A fascinating story, except it is on its face false. FISA warrants are
for intercepting communications, not for examining laptops:

   Electronic surveillance means
   (1) the acquisition by an electronic, mechanical, or other
       surveillance device of the contents of any wire or radio
       communication sent by or intended to be received by a particular,
       known United States person who is in the United States, if the
       contents are acquired by intentionally targeting that United
       States person, under circumstances in which a person has a
       reasonable expectation of privacy and a warrant would be required
       for law enforcement purposes;
   (2) the acquisition by an electronic, mechanical, or other
       surveillance device of the contents of any wire communication to
       or from a person in the United States, without the consent of any
       party thereto, if such acquisition occurs in the United States,
       but does not include the acquisition of those communications of
       computer trespassers that would be permissible under section 2511
       (2)(i) of title 18;
   (3) the intentional acquisition by an electronic, mechanical, or other
       surveillance device of the contents of any radio communication,
       under circumstances in which a person has a reasonable expectation
       of privacy and a warrant would be required for law enforcement
       purposes, and if both the sender and all intended recipients are
       located within the United States; or
   (4) the installation or use of an electronic, mechanical, or other
       surveillance device in the United States for monitoring to acquire
       information, other than from a wire or radio communication, under
       circumstances in which a person has a reasonable expectation of
       privacy and a warrant would be required for law enforcement purposes.

Also, Mr. Moussaoui was not a US person, and the Attorney General can
authorized anything he likes without a court order if:

   [...]there is no substantial likelihood that the surveillance will acquire
   the contents of any communication to which a United States person is a

As I said, the story in question is completely false on its face. The
people who wrote it are counting on you not reading the law, not
informing yourself, not knowing what is true and what is not.

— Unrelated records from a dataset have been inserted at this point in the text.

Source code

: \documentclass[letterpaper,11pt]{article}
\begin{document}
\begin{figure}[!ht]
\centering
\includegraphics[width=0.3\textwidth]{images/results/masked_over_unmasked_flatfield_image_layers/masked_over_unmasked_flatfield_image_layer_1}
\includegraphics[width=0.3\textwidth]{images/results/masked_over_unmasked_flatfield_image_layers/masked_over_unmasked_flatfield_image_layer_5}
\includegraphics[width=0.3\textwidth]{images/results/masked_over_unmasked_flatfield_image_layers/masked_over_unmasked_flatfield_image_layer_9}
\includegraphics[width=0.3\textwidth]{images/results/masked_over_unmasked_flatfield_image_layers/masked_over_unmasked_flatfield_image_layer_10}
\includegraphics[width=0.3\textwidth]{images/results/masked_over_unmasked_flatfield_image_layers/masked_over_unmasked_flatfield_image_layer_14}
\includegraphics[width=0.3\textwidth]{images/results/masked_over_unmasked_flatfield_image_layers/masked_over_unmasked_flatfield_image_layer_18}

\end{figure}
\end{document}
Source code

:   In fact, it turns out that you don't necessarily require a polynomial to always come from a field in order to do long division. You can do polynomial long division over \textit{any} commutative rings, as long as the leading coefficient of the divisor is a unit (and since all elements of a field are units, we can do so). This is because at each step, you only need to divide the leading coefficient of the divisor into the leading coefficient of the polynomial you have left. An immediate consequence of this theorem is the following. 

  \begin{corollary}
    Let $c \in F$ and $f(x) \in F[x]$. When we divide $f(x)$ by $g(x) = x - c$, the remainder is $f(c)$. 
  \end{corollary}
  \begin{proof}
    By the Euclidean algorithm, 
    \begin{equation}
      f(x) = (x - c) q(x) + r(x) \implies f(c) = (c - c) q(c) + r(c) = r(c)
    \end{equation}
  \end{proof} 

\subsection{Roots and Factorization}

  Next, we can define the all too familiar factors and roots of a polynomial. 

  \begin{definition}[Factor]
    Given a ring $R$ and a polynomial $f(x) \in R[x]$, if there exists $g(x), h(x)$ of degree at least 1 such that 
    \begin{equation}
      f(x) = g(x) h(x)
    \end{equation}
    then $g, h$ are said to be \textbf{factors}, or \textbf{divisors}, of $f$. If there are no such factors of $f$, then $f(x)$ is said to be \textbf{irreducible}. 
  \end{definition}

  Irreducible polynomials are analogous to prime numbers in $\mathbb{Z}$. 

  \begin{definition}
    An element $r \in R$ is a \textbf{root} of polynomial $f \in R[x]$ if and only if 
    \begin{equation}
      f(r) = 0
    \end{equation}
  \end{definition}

Do not
be fooled. Read the law for yourself.

In any case, cumbersome and unpleasant or not, the law is still in
force, and the law says that the President of the United States
committed a felony and solicited the commission of felonies.

>  Bush's order, it appears, was an attempt to change that situation.
>  Especially before, and even after, passage of the Patriot Act, the FISA
>  bureaucracy and the agencies that dealt with it were too unwieldy to handle
>  some fast-moving intelligence cases.

There is no "FISA bureaucracy". What is there? There is a court with
eleven judges. That's it:

  The Chief Justice of the United States shall publicly designate 11
  district court judges from seven of the United States judicial
  circuits of whom no fewer than 3 shall reside within 20 miles of the
  District of Columbia who shall constitute a court which shall have
  jurisdiction to hear applications for and grant orders approving
  electronic surveillance anywhere within the United States under the
  procedures set forth in this chapter[...]

That is the "FISA bureaucracy" they speak of.

Again, do not be fooled. Do not allow the spin masters to convince you
that black is white and white is black. Read the law for yourself,
understand for yourself what has happened.